Return each line of the listing in which the word "hololive低调道歉然后舔中被解封" appears.

[Supplied entries — start]

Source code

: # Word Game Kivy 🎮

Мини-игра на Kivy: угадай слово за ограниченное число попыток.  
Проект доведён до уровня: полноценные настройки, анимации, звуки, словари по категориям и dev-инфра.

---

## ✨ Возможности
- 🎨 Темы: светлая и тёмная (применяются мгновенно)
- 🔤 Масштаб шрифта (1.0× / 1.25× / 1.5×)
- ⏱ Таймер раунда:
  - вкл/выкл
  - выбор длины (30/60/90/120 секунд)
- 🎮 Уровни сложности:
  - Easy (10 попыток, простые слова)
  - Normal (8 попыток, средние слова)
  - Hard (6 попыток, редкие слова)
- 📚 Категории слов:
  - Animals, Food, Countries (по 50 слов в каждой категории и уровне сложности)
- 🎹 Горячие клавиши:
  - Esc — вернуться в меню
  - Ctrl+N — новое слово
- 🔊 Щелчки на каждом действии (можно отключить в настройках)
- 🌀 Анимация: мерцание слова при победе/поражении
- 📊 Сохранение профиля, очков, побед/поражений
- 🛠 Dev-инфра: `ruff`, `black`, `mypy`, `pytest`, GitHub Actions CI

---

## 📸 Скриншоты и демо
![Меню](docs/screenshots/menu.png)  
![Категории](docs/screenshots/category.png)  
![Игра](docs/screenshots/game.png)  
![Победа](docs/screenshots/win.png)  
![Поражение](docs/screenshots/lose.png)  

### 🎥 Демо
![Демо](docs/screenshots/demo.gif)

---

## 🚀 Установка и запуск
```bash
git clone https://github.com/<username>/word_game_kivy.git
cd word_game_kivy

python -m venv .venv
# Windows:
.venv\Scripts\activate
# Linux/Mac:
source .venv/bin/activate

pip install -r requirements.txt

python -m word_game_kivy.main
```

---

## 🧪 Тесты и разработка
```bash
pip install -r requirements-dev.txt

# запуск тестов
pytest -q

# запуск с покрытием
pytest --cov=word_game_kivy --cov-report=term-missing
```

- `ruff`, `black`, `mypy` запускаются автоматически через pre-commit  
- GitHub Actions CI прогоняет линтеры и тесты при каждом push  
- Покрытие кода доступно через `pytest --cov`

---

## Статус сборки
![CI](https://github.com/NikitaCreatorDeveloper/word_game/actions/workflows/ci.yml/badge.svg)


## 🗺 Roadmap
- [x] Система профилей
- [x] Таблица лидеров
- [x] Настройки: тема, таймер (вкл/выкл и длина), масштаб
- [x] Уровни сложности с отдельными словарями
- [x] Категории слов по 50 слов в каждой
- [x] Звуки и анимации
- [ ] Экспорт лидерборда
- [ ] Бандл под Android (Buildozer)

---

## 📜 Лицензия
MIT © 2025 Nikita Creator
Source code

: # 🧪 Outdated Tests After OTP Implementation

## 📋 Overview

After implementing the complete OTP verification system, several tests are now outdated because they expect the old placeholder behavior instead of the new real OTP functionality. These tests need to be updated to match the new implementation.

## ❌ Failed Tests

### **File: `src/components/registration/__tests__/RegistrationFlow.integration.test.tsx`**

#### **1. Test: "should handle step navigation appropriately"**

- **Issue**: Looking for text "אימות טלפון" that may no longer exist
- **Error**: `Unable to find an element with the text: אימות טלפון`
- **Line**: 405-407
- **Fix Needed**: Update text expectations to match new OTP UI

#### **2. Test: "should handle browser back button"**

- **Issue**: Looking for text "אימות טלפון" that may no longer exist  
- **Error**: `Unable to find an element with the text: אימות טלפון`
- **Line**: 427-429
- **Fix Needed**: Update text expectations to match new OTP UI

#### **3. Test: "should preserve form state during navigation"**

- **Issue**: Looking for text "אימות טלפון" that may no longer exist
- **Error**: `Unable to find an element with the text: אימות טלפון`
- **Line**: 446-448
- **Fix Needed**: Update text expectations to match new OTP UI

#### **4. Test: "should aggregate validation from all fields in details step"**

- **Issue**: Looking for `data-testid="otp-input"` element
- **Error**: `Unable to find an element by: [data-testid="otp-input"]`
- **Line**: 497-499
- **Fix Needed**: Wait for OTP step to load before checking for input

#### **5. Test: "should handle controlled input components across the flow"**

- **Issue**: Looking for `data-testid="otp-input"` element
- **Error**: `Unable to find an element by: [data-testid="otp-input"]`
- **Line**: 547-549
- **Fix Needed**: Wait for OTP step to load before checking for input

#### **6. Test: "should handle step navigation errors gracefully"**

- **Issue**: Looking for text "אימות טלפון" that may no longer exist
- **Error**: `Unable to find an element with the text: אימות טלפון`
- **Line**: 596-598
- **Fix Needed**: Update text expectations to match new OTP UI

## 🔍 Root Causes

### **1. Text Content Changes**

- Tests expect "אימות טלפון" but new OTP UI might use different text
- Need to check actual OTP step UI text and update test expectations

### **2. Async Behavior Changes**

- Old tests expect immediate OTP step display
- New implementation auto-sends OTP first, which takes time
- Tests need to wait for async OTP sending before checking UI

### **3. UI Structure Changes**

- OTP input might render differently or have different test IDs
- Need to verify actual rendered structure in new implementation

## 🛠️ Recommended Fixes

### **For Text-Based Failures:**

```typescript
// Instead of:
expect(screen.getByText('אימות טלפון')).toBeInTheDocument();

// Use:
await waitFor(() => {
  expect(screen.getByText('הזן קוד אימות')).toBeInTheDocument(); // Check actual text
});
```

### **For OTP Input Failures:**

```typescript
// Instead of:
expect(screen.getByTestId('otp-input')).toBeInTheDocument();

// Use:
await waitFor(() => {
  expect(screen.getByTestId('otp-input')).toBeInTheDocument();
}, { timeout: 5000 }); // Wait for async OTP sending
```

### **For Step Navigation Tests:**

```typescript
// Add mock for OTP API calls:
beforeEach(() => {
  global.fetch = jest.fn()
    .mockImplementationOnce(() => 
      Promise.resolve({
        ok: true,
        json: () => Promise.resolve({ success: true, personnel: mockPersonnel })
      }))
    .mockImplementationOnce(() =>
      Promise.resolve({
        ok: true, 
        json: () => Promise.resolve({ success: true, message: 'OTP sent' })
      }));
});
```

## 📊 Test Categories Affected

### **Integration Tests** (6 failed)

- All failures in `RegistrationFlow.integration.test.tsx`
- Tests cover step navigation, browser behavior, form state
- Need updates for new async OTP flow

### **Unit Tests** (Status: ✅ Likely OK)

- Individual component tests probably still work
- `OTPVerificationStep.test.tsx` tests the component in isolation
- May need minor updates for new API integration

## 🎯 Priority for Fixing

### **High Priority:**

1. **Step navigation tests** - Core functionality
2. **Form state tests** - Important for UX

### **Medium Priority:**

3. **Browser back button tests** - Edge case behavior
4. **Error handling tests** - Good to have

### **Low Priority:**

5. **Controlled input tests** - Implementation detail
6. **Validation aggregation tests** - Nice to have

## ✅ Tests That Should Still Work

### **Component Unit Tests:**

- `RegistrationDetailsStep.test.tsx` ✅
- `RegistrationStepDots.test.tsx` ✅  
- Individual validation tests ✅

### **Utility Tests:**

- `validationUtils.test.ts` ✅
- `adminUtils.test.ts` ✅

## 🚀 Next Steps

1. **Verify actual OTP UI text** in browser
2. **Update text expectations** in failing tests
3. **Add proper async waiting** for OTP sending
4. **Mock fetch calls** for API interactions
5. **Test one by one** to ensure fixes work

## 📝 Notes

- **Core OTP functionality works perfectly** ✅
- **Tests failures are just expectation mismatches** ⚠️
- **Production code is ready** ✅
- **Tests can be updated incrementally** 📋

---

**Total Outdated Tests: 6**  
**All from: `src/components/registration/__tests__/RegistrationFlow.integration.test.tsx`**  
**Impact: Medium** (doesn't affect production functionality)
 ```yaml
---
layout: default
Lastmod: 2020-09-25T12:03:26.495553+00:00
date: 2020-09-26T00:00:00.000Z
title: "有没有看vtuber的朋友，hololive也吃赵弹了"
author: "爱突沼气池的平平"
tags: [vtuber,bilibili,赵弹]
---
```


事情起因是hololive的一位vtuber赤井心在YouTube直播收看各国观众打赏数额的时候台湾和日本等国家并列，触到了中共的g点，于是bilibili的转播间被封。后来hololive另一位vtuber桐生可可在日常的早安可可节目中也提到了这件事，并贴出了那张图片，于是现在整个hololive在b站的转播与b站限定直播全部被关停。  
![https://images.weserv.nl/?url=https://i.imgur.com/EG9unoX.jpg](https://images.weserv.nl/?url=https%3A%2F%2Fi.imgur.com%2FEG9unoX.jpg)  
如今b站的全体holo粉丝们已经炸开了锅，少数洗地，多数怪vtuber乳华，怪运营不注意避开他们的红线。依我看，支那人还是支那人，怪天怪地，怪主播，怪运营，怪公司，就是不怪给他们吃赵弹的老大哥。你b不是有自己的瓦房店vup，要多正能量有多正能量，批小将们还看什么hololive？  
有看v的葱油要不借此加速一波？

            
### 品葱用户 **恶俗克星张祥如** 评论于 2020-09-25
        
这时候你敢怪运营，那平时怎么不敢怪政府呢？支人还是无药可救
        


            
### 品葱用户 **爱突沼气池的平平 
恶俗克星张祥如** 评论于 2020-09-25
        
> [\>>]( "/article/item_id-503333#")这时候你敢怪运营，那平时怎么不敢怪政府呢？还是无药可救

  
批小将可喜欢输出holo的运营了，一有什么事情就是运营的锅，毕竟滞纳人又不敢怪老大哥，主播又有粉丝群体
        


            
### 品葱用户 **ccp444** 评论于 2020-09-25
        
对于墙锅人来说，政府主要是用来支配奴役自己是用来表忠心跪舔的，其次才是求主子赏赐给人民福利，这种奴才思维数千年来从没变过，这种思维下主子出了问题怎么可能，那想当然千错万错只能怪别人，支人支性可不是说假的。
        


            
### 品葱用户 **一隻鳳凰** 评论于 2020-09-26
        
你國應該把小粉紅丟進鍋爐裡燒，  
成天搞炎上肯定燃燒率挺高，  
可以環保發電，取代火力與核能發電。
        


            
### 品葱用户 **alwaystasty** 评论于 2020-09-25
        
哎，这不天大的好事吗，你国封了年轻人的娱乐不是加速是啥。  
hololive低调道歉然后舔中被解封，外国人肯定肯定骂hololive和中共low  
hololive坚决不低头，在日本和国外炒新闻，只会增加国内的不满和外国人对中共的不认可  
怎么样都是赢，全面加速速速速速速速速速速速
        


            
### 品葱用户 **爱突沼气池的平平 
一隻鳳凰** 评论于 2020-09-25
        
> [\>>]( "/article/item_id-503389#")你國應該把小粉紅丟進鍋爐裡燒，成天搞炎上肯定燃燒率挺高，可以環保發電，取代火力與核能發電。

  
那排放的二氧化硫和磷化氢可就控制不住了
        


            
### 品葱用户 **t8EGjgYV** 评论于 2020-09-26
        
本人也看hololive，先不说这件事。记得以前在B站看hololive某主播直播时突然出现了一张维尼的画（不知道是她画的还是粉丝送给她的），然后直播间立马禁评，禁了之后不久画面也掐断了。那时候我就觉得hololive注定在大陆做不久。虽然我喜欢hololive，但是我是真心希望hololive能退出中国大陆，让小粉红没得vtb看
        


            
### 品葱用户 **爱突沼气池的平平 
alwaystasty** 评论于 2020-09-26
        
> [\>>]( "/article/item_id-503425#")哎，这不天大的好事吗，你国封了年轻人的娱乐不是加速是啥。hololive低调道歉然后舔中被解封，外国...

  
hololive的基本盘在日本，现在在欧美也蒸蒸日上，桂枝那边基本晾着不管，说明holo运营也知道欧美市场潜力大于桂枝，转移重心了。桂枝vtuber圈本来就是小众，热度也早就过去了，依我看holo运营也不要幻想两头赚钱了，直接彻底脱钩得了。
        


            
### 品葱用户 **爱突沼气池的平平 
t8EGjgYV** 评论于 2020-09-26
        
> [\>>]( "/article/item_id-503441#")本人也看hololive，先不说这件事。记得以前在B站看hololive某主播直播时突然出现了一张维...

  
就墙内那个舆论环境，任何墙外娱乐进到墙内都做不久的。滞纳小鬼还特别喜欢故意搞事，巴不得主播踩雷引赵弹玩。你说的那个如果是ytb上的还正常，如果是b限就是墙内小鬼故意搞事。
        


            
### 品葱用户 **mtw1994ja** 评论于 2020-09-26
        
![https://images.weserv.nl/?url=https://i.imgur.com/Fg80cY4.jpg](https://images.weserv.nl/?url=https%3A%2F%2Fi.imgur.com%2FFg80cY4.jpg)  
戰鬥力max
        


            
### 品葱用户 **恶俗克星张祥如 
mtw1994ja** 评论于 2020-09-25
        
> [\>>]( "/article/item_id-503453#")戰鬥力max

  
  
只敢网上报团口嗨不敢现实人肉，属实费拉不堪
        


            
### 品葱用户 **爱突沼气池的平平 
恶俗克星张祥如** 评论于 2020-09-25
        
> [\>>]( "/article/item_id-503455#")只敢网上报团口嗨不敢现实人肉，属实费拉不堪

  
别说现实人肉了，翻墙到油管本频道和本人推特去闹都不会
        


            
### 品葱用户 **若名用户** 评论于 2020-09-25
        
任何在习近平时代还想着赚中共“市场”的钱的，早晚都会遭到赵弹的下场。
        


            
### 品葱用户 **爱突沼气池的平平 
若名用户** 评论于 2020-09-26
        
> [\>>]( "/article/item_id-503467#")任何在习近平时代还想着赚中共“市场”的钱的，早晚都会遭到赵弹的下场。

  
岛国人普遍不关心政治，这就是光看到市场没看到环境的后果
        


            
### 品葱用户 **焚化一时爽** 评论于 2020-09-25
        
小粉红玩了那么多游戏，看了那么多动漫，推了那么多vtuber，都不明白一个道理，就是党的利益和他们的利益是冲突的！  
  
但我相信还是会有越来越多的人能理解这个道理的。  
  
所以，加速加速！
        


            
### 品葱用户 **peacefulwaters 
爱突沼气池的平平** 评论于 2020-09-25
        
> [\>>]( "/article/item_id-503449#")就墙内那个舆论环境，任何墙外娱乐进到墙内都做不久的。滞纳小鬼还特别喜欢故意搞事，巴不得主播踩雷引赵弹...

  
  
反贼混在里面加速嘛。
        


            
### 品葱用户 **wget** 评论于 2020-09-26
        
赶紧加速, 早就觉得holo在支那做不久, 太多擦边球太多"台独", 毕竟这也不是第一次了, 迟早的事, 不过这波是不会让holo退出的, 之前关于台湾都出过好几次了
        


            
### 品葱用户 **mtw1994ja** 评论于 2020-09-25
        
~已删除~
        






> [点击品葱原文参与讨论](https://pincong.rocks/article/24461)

[Supplied entries — finish]

Completed exercise:
hololive低调道歉然后舔中被解封，外国人肯定肯定骂hololive和中共low  
> [\>>]( "/article/item_id-503425#")哎，这不天大的好事吗，你国封了年轻人的娱乐不是加速是啥。hololive低调道歉然后舔中被解封，外国...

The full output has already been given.